A Call to Action: Developing a Culture of Preparedness!
The decisions that we make, as well as the decisions we fail to make, are quite literally a matter of life and death. This inescapable fact and the lessons we are learning while currently managing a series of complex obstacles simultaneously should drastically transform the way everyone thinks about public health, disaster preparedness, and long-term disaster recovery collectively. But that’s easier said than done, or is it?
SPARTANBURG COUNTY’S PREPAREATHON! RAISES THE BAR ON COMMUNITY PARTICIPATION
On March 11, 2015, Spartanburg County, SC—the fourth largest county in the State—rolled out a sweeping community-wide outreach effort in collaboration with America’s PrepareAthon!SM to encourage residents, businesses, schools, and employees to simultaneously conduct tornado safety drills.”
The results of this coordinated effort, led by the county’s Office of Emergency Management (OEM), speak for themselves. Participants of Spartanburg County’s PrepareAthon! included 50,000 students, staff, and faculty from Spartanburg County K–12 schools, and 40,000 residents and businesses, which also included the 9,000 employees of the Spartanburg Regional Healthcare System and 1,000 employees of the Mary Black Hospital System.”This is the greatest effort we have undertaken to promote a community drill,” said Doug Bryson, director of Spartanburg County’s OEM. “We targeted businesses, schools, industry, hospitals, and our residents to increase participation in a preparedness activity on the same day.”

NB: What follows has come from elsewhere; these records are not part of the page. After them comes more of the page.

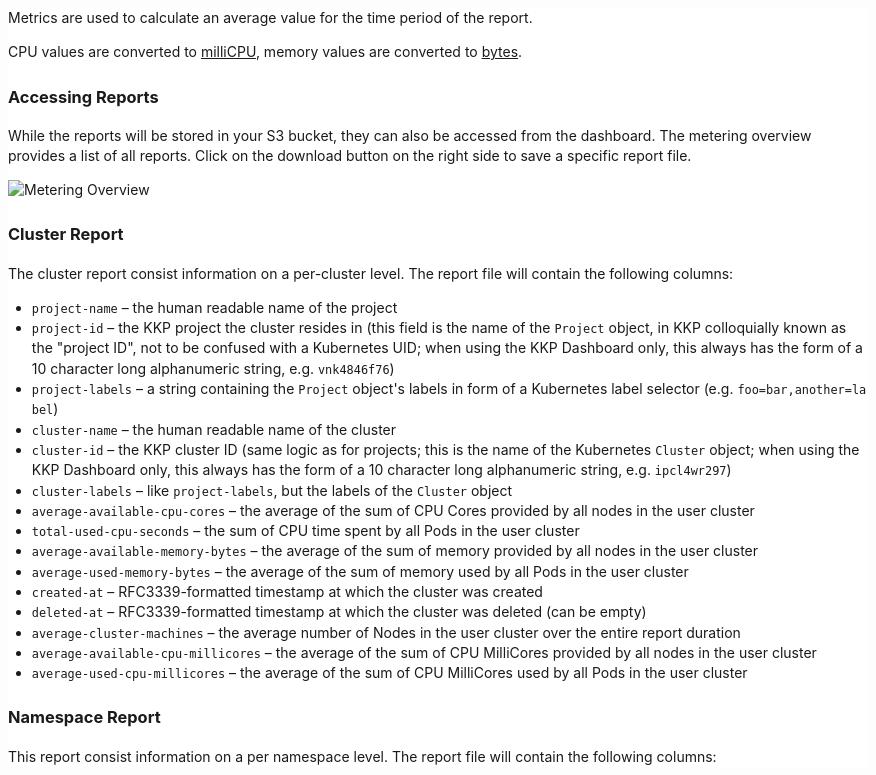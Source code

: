 Metrics are used to calculate an average value for the time period of the report.

CPU values are converted to [milliCPU][k8s-meaning-of-cpu], memory values are converted to
[bytes][k8s-meaning-of-memory].

### Accessing Reports

While the reports will be stored in your S3 bucket, they can also be accessed from the dashboard.
The metering overview provides a list of all reports. Click on the download button on the right side
to save a specific report file.

![Metering Overview](/img/kubermatic/v2.23/tutorials/metering_overview.png?classes=shadow,border "Metering Overview")

### Cluster Report

The cluster report consist information on a per-cluster level. The report file will contain the
following columns:

- `project-name` – the human readable name of the project
- `project-id` – the KKP project the cluster resides in (this field is the name of the `Project`
  object, in KKP colloquially known as the "project ID", not to be confused with a Kubernetes UID;
  when using the KKP Dashboard only, this always has the form of a 10 character long alphanumeric
  string, e.g. `vnk4846f76`)
- `project-labels` – a string containing the `Project` object's labels in form of a Kubernetes label
  selector (e.g. `foo=bar,another=label`)
- `cluster-name` – the human readable name of the cluster
- `cluster-id` – the KKP cluster ID (same logic as for projects; this is the name of the Kubernetes
  `Cluster` object; when using the KKP Dashboard only, this always has the form of a 10 character
  long alphanumeric string, e.g. `ipcl4wr297`)
- `cluster-labels` – like `project-labels`, but the labels of the `Cluster` object
- `average-available-cpu-cores` – the average of the sum of CPU Cores provided by all nodes in the
  user cluster
- `total-used-cpu-seconds` – the sum of CPU time spent by all Pods in the user cluster
- `average-available-memory-bytes` – the average of the sum of memory provided by all nodes in the
  user cluster
- `average-used-memory-bytes` – the average of the sum of memory used by all Pods in the user
  cluster
- `created-at` – RFC3339-formatted timestamp at which the cluster was created
- `deleted-at` – RFC3339-formatted timestamp at which the cluster was deleted (can be empty)
- `average-cluster-machines` – the average number of Nodes in the user cluster over the entire
  report duration
- `average-available-cpu-millicores` – the average of the sum of CPU MilliCores provided by all
  nodes in the user cluster
- `average-used-cpu-millicores` – the average of the sum of CPU MilliCores used by all Pods in the
  user cluster


### Namespace Report

This report consist information on a per namespace level. The report file will contain the
following columns:


[adding-administrators]: https://docs.kubermatic.com/kubermatic/v2.21/tutorials-howtos/administration/admin-panel/administrators/#adding-administrators
[admin-panel]: https://docs.kubermatic.com/kubermatic/v2.21/tutorials-howtos/administration/admin-panel/
[wiki-csv]: https://en.wikipedia.org/wiki/Comma-separated_values
[k8s-docs-storage-classes]: https://kubernetes.io/docs/concepts/storage/storage-classes/
[k8s-persistent-volumes]: https://kubernetes.io/docs/concepts/storage/persistent-volumes/
[k8s-meaning-of-memory]: https://kubernetes.io/docs/concepts/configuration/manage-resources-containers/#meaning-of-memory
[k8s-meaning-of-cpu]: https://kubernetes.io/docs/concepts/configuration/manage-resources-containers/#meaning-of-cpu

As a result of the community-wide participation, the Federal Emergency Management Agency awarded Spartanburg County’s OEM the fifth annual John D. Soloman Whole Community Preparedness Award.”
Connecting the dots
In other words, our neighbors in Spartanburg, SC successfully demonstrated that their “All Hands on Deck” emergency preparedness strategy – a community engagement model that is similar to the collaborative strategy promoted by the Robert Wood Johnson Foundation that’s focuses on improving health outcomes and health factors – really does work!